## Work instructions
Could you please return each line of the data that has the word "with"?

## Given information
■ ■ ■

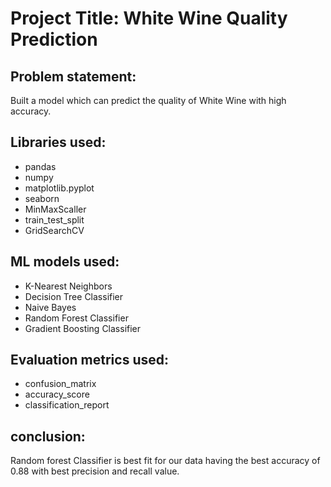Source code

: # **Project Title: White Wine Quality Prediction**
## **Problem statement:**
Built a model which can predict the quality of White Wine with high accuracy.

## **Libraries used:**
* pandas
* numpy
* matplotlib.pyplot
* seaborn
* MinMaxScaller
* train_test_split
* GridSearchCV

## **ML models used:**
* K-Nearest Neighbors
* Decision Tree Classifier
* Naive Bayes
* Random Forest Classifier
* Gradient Boosting Classifier

## **Evaluation metrics used:**
* confusion_matrix
* accuracy_score
* classification_report

## **conclusion:**
Random forest Classifier is best fit for our data having the best accuracy of 0.88 with best precision and recall value.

■ ■ ■

## Solution to the problem
Built a model which can predict the quality of White Wine with high accuracy.
Random forest Classifier is best fit for our data having the best accuracy of 0.88 with best precision and recall value.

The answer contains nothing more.